American pianist, composer, teacher, critic and poet (1909–1974)

Israel Citkowitz (6 February 1909 – 4 May 1974) was a Polish-born American pianist, composer, teacher, and critic.

==Early life==
Israel Citkowitz was born on 6 February 1909 into a Jewish family in Skierniewice, Poland, the first of two children to Ida Frankon and Abraham Citkowitz. He was brought to the United States when he was three. Citkowitz had a sister, Rebecca.

As a teenager, Citkowitz studied composition with Aaron Copland and Roger Sessions. He later traveled to Paris where he studied counterpoint with Nadia Boulanger.

== Career ==
From 1927 to 1929, Citkowitz was a member of Shakespeare and Company.

During the 1930s, Citkowitz published music criticism in Modern Music and Musical Mercury. Among his pieces was the first English-language introduction to Schenker's ideas, The Role of Heinrich Schenker.

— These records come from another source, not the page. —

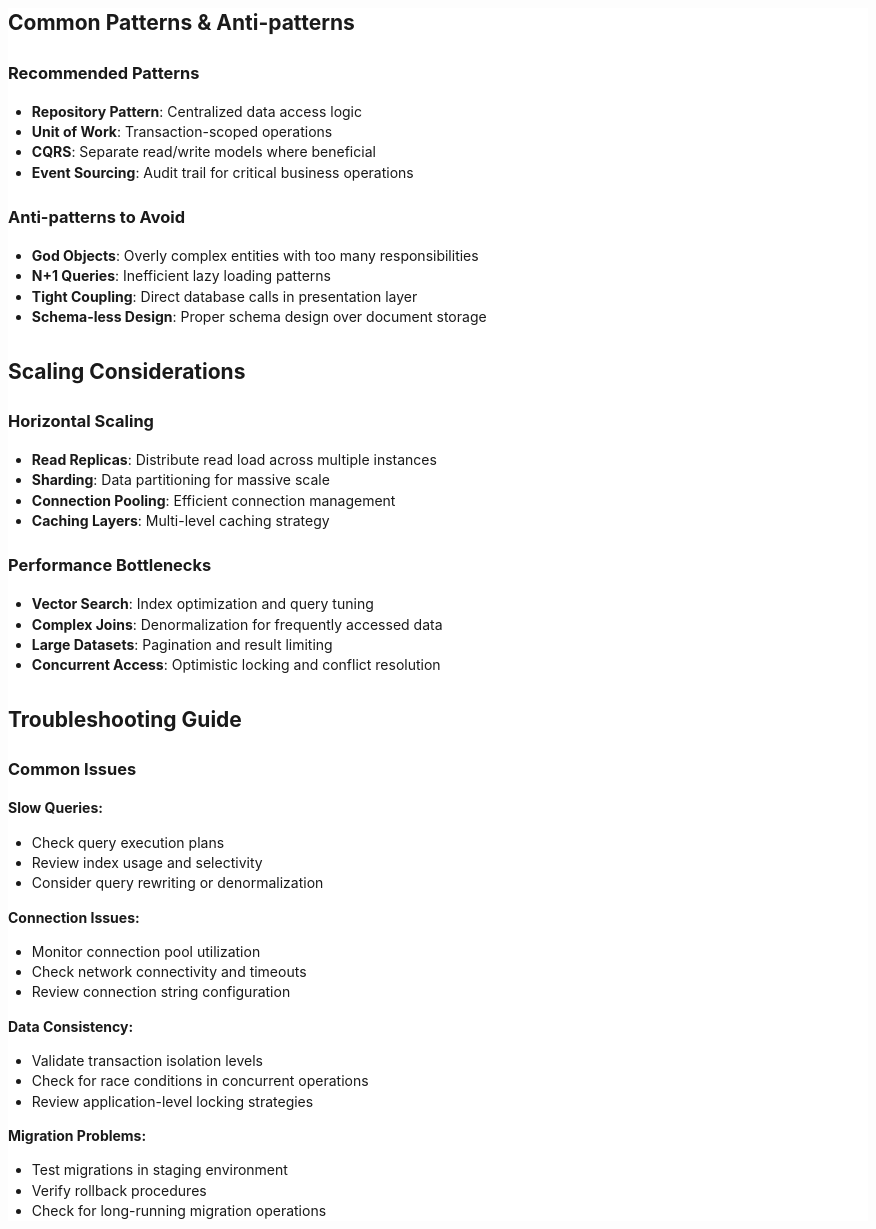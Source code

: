 ## Common Patterns & Anti-patterns

### Recommended Patterns

- **Repository Pattern**: Centralized data access logic
- **Unit of Work**: Transaction-scoped operations
- **CQRS**: Separate read/write models where beneficial
- **Event Sourcing**: Audit trail for critical business operations

### Anti-patterns to Avoid

- **God Objects**: Overly complex entities with too many responsibilities
- **N+1 Queries**: Inefficient lazy loading patterns
- **Tight Coupling**: Direct database calls in presentation layer
- **Schema-less Design**: Proper schema design over document storage

## Scaling Considerations

### Horizontal Scaling

- **Read Replicas**: Distribute read load across multiple instances
- **Sharding**: Data partitioning for massive scale
- **Connection Pooling**: Efficient connection management
- **Caching Layers**: Multi-level caching strategy

### Performance Bottlenecks

- **Vector Search**: Index optimization and query tuning
- **Complex Joins**: Denormalization for frequently accessed data
- **Large Datasets**: Pagination and result limiting
- **Concurrent Access**: Optimistic locking and conflict resolution

## Troubleshooting Guide

### Common Issues

**Slow Queries:**

- Check query execution plans
- Review index usage and selectivity
- Consider query rewriting or denormalization

**Connection Issues:**

- Monitor connection pool utilization
- Check network connectivity and timeouts
- Review connection string configuration

**Data Consistency:**

- Validate transaction isolation levels
- Check for race conditions in concurrent operations
- Review application-level locking strategies

**Migration Problems:**

- Test migrations in staging environment
- Verify rollback procedures
- Check for long-running migration operations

In 1939, Citkowitz was appointed teacher of counterpoint and composition, which included Song Cycle to Words of Joyce, String Quartet and the choral music, The Lamb, at the Dalcroze School of Music in New York City. Among his students were the English composer Leo Smith, and later, the American conductor Richard Kapp.

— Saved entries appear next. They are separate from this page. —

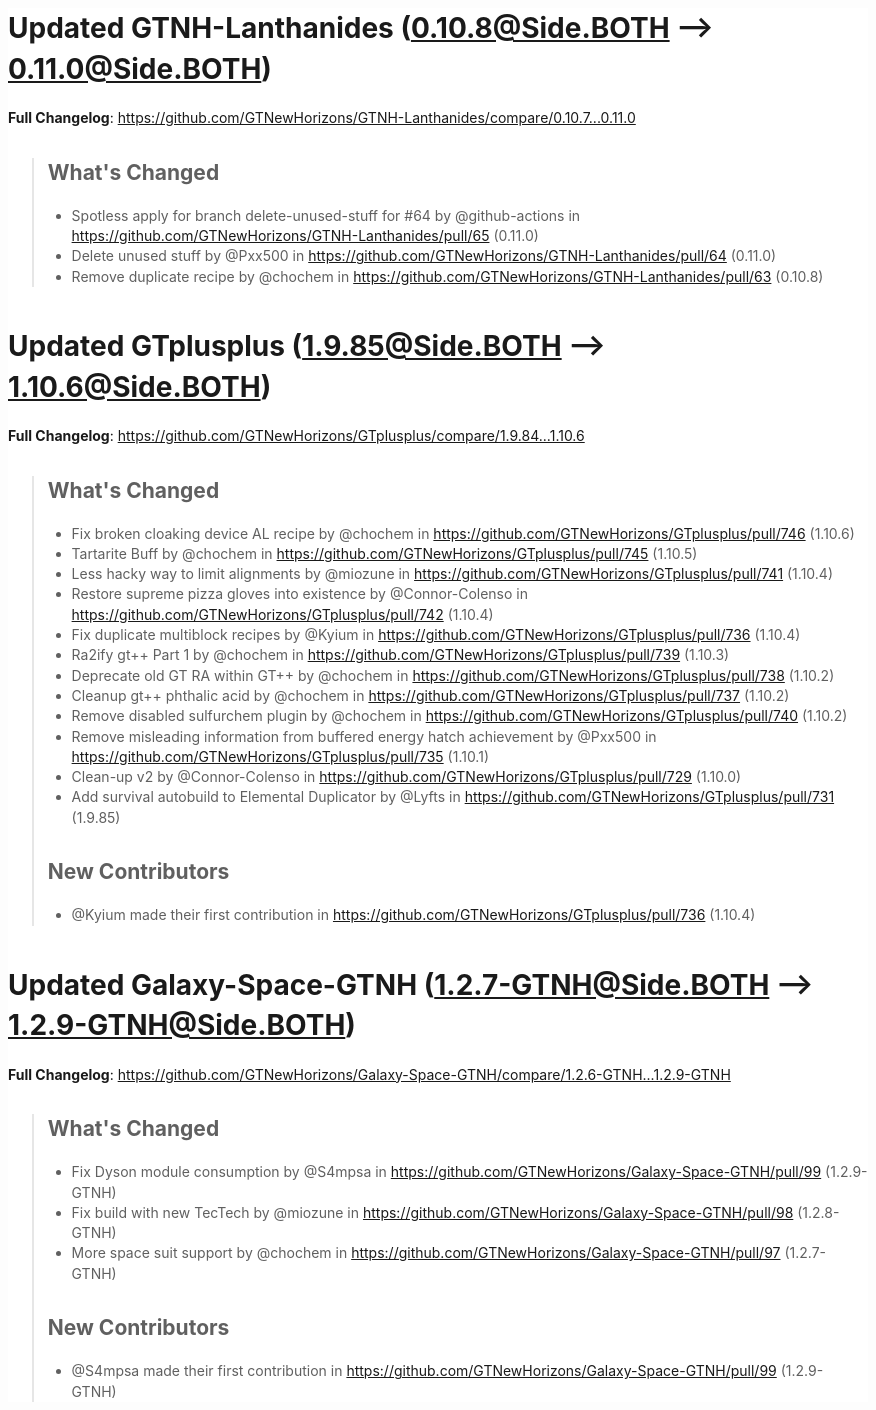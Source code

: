 # Updated GTNH-Lanthanides (0.10.8@Side.BOTH --> 0.11.0@Side.BOTH)
**Full Changelog**: https://github.com/GTNewHorizons/GTNH-Lanthanides/compare/0.10.7...0.11.0
>## What's Changed
> * Spotless apply for branch delete-unused-stuff for #64 by @github-actions in https://github.com/GTNewHorizons/GTNH-Lanthanides/pull/65 (0.11.0)
> * Delete unused stuff by @Pxx500 in https://github.com/GTNewHorizons/GTNH-Lanthanides/pull/64 (0.11.0)
> * Remove duplicate recipe by @chochem in https://github.com/GTNewHorizons/GTNH-Lanthanides/pull/63 (0.10.8)
>

# Updated GTplusplus (1.9.85@Side.BOTH --> 1.10.6@Side.BOTH)
**Full Changelog**: https://github.com/GTNewHorizons/GTplusplus/compare/1.9.84...1.10.6
>## What's Changed
> * Fix broken cloaking device AL recipe by @chochem in https://github.com/GTNewHorizons/GTplusplus/pull/746 (1.10.6)
> * Tartarite Buff by @chochem in https://github.com/GTNewHorizons/GTplusplus/pull/745 (1.10.5)
> * Less hacky way to limit alignments by @miozune in https://github.com/GTNewHorizons/GTplusplus/pull/741 (1.10.4)
> * Restore supreme pizza gloves into existence by @Connor-Colenso in https://github.com/GTNewHorizons/GTplusplus/pull/742 (1.10.4)
> * Fix duplicate multiblock recipes by @Kyium in https://github.com/GTNewHorizons/GTplusplus/pull/736 (1.10.4)
> * Ra2ify gt++ Part 1 by @chochem in https://github.com/GTNewHorizons/GTplusplus/pull/739 (1.10.3)
> * Deprecate old GT RA within GT++ by @chochem in https://github.com/GTNewHorizons/GTplusplus/pull/738 (1.10.2)
> * Cleanup gt++ phthalic acid by @chochem in https://github.com/GTNewHorizons/GTplusplus/pull/737 (1.10.2)
> * Remove disabled sulfurchem plugin by @chochem in https://github.com/GTNewHorizons/GTplusplus/pull/740 (1.10.2)
> * Remove misleading information from buffered energy hatch achievement by @Pxx500 in https://github.com/GTNewHorizons/GTplusplus/pull/735 (1.10.1)
> * Clean-up v2 by @Connor-Colenso in https://github.com/GTNewHorizons/GTplusplus/pull/729 (1.10.0)
> * Add survival autobuild to Elemental Duplicator by @Lyfts in https://github.com/GTNewHorizons/GTplusplus/pull/731 (1.9.85)
>
>## New Contributors
> * @Kyium made their first contribution in https://github.com/GTNewHorizons/GTplusplus/pull/736 (1.10.4)
>

# Updated Galaxy-Space-GTNH (1.2.7-GTNH@Side.BOTH --> 1.2.9-GTNH@Side.BOTH)
**Full Changelog**: https://github.com/GTNewHorizons/Galaxy-Space-GTNH/compare/1.2.6-GTNH...1.2.9-GTNH
>## What's Changed
> * Fix Dyson module consumption by @S4mpsa in https://github.com/GTNewHorizons/Galaxy-Space-GTNH/pull/99 (1.2.9-GTNH)
> * Fix build with new TecTech by @miozune in https://github.com/GTNewHorizons/Galaxy-Space-GTNH/pull/98 (1.2.8-GTNH)
> * More space suit support by @chochem in https://github.com/GTNewHorizons/Galaxy-Space-GTNH/pull/97 (1.2.7-GTNH)
>
>## New Contributors
> * @S4mpsa made their first contribution in https://github.com/GTNewHorizons/Galaxy-Space-GTNH/pull/99 (1.2.9-GTNH)
>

Citkowitz wrote poetry including Autumn and The Prodigals of Summer.

=== Discography ===

Source:

- But Yesterday Is Not Today (1977). New World Records — NW 243
- Modern America Art Songs (Unknown). New Editions (2) — NE 2

==Personal life==
On 15 September 1935, Citkowitz married Helen Margaret Simon in Manhattan, New York. They had two children. The couple divorced in 1948.

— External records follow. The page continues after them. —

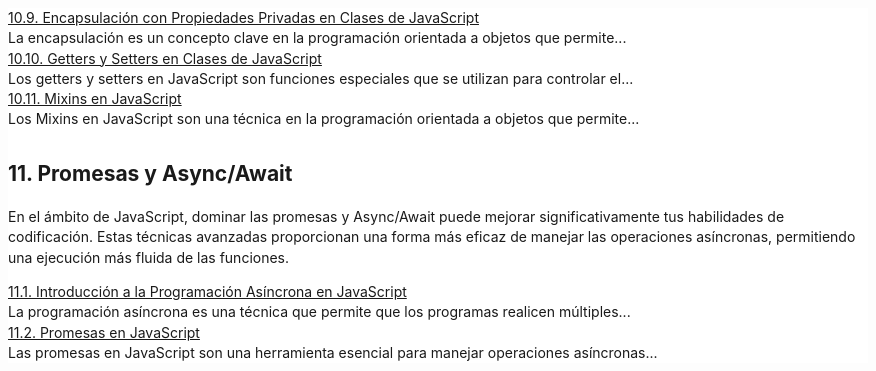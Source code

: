   <article class="list-group-post">
    <span class="list-group-title">
      <a href="javascript-propiedades-privadas-encapsulacion/">10.9. Encapsulación con Propiedades Privadas en Clases de JavaScript</a>
    </span>
    <div class="list-group-description">
      La encapsulación es un concepto clave en la programación orientada a objetos que permite...
    </div>
  </article>

  <article class="list-group-post">
    <span class="list-group-title">
      <a href="javascript-getters-y-setters-clases/">10.10. Getters y Setters en Clases de JavaScript</a>
    </span>
    <div class="list-group-description">
      Los getters y setters en JavaScript son funciones especiales que se utilizan para controlar el...
    </div>
  </article>

  <article class="list-group-post">
    <span class="list-group-title">
      <a href="mixins-en-javascript/">10.11. Mixins en JavaScript</a>
    </span>
    <div class="list-group-description">
      Los Mixins en JavaScript son una técnica en la programación orientada a objetos que permite...
    </div>
  </article>
</section>

## **11. Promesas y Async/Await**
En el ámbito de JavaScript, dominar las promesas y Async/Await puede mejorar significativamente tus habilidades de codificación. Estas técnicas avanzadas proporcionan una forma más eficaz de manejar las operaciones asíncronas, permitiendo una ejecución más fluida de las funciones.

<section class="list-group">
  <article class="list-group-post">
    <span class="list-group-title">
      <a href="javascript-programacion-asincrona/">11.1. Introducción a la Programación Asíncrona en JavaScript</a>
    </span>
    <div class="list-group-description">
      La programación asíncrona es una técnica que permite que los programas realicen múltiples...
    </div>
  </article>

  <article class="list-group-post">
    <span class="list-group-title">
      <a href="javascript-promesas/">11.2. Promesas en JavaScript</a>
    </span>
    <div class="list-group-description">
      Las promesas en JavaScript son una herramienta esencial para manejar operaciones asíncronas...
    </div>
  </article>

After his 1948 divorce, Citkowitz lived in his Carnegie Hall studio.

On 15 August 1959, Citkowitz married the English writer and heir to the Guinness beer fortune, Lady Caroline Blackwood, 22 years his junior. They had three daughters: Natalya, Eugenia, and Ivana, born after they separated. The couple divorced in 1972. A deathbed admission by Blackwood revealed that their daughter Ivana Lowell was not Citkowitz's child, but was fathered by her lover, screenwriter Ivan Moffat. On 22 June 1978, Natalya, Citkowitz's eldest daughter with Blackwood, died at age 17 from postural asphyxia due to a drug overdose.

== Death ==
Citkowitz died on 4 May 1974 at his apartment in Westminster, London, where he had been living for the preceding five years. He was 65.